MATERIAL FOR THE TASK Start Marker

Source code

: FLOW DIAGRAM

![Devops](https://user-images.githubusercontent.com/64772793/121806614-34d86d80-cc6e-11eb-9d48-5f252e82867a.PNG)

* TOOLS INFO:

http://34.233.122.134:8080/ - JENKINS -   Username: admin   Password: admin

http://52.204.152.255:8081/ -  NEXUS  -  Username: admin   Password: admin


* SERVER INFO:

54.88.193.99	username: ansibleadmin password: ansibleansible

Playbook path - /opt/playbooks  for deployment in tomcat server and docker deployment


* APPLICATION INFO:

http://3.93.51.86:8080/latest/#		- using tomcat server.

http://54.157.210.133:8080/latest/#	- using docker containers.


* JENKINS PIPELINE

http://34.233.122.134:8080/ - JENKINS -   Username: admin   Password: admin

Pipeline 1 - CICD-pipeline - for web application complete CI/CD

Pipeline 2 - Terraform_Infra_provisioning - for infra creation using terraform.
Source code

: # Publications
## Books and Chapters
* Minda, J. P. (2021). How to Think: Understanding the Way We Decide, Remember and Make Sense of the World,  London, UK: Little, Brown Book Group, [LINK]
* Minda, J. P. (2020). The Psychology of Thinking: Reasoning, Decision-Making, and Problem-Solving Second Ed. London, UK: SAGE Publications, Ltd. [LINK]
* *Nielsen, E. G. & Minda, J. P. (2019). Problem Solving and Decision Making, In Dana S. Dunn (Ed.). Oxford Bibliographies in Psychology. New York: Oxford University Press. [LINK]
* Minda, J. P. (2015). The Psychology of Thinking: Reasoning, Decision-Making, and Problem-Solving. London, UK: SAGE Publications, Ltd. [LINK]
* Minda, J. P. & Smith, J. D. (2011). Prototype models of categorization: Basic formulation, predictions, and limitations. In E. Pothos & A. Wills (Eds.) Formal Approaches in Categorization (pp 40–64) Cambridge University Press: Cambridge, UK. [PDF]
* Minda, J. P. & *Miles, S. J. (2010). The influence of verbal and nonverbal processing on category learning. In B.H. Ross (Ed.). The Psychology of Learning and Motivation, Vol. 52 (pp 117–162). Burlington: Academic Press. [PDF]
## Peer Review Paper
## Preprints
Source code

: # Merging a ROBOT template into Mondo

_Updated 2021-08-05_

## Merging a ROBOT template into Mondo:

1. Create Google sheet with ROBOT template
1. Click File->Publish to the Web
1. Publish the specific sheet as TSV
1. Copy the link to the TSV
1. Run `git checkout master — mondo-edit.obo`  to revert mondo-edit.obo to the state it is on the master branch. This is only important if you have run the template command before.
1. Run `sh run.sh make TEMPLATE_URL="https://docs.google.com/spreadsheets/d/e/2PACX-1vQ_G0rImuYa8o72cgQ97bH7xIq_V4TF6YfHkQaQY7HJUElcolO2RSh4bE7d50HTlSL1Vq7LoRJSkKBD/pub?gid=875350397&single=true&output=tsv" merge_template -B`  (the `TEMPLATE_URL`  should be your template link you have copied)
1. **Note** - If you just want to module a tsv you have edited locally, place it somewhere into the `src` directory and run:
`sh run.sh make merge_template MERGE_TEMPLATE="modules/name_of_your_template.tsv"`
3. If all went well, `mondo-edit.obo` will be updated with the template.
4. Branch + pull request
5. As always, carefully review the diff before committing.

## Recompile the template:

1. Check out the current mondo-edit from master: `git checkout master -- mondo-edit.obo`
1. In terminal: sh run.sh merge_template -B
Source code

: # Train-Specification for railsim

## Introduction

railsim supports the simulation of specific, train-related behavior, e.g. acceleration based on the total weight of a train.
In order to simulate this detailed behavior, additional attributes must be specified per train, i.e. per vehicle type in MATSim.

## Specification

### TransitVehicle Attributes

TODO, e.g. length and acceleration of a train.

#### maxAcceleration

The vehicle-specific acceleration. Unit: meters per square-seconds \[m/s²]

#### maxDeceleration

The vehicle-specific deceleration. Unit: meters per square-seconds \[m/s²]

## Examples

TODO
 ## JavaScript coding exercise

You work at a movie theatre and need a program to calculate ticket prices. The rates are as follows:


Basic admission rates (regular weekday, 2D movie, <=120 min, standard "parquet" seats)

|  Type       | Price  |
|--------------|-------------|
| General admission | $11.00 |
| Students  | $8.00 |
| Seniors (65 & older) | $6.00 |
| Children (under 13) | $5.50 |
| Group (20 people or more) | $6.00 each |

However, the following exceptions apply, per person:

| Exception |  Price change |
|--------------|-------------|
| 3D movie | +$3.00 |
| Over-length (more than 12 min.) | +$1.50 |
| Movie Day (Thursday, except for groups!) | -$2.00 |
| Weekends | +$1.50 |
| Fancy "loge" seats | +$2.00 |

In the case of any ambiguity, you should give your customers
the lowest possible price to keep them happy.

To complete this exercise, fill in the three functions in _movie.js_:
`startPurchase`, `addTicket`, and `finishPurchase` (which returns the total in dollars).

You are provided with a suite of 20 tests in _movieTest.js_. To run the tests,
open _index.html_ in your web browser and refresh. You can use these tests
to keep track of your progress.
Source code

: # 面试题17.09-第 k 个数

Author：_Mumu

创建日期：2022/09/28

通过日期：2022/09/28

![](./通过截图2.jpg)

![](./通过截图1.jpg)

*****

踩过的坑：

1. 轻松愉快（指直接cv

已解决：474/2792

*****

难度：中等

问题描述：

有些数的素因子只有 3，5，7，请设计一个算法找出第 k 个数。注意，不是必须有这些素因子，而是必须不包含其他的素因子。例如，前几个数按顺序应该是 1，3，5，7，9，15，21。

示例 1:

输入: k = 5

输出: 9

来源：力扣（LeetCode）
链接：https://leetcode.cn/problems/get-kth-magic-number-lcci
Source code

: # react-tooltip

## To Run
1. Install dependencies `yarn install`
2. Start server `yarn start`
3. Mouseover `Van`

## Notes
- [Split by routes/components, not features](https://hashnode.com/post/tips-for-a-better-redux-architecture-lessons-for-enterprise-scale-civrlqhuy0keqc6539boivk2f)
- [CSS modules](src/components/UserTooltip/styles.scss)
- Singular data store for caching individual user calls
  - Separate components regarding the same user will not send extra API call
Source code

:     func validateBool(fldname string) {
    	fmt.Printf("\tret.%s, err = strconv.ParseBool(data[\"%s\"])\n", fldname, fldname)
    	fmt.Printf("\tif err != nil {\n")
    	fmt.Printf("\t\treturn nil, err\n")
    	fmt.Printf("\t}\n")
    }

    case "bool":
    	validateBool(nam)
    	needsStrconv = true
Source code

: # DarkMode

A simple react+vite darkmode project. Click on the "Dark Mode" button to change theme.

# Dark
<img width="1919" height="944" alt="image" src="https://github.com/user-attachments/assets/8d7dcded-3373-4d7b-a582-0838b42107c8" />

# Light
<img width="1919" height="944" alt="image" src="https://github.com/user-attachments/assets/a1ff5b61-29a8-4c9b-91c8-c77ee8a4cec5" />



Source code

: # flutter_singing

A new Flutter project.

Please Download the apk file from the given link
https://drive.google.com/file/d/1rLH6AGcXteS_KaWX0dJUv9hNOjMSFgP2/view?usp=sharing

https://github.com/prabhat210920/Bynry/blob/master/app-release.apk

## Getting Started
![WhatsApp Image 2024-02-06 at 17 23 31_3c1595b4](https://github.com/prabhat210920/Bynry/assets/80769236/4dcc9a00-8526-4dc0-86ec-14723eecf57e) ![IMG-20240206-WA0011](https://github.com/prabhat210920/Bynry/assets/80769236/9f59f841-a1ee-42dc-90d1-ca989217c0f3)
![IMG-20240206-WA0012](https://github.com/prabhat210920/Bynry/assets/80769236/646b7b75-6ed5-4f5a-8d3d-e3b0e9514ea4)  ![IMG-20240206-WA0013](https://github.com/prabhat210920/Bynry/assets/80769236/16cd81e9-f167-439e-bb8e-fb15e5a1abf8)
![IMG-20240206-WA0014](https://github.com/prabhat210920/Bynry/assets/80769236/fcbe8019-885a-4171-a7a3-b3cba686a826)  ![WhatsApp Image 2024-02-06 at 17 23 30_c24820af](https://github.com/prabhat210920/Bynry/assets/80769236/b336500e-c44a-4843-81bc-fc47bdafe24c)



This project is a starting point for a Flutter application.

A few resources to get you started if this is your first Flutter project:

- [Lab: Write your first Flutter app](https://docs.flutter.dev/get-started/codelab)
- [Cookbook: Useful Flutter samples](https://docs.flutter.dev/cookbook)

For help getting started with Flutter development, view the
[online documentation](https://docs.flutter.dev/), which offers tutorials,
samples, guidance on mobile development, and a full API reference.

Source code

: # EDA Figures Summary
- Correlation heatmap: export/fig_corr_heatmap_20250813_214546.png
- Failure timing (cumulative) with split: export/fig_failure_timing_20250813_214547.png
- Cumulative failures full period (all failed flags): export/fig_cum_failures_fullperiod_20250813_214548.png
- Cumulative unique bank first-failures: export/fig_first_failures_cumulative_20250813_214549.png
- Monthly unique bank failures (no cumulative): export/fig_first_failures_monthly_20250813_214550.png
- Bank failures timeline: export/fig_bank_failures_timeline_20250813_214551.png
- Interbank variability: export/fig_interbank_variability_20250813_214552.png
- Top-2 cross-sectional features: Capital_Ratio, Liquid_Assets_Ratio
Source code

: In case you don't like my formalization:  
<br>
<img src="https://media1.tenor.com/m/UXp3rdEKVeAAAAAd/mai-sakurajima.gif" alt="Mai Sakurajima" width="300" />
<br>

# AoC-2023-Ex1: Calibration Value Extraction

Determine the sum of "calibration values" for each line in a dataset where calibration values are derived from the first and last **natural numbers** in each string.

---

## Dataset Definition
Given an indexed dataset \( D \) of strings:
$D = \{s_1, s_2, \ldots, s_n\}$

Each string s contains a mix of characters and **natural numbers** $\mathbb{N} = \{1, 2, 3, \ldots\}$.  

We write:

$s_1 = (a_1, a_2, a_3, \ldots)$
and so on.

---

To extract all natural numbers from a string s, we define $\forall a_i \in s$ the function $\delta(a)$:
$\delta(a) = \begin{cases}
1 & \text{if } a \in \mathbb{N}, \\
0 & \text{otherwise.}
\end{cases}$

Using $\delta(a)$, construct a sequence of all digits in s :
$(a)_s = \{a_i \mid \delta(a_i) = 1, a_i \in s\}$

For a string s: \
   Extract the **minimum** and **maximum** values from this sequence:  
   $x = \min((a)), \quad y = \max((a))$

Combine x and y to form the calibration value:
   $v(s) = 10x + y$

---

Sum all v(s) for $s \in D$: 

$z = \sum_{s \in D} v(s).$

MATERIAL FOR THE TASK End Marker

* WHAT YOU HAVE TO DO
Across the entries above, how many lines carry the word "Publications"? Write only the number.

* SOLUTION TO THIS EXERCISE
3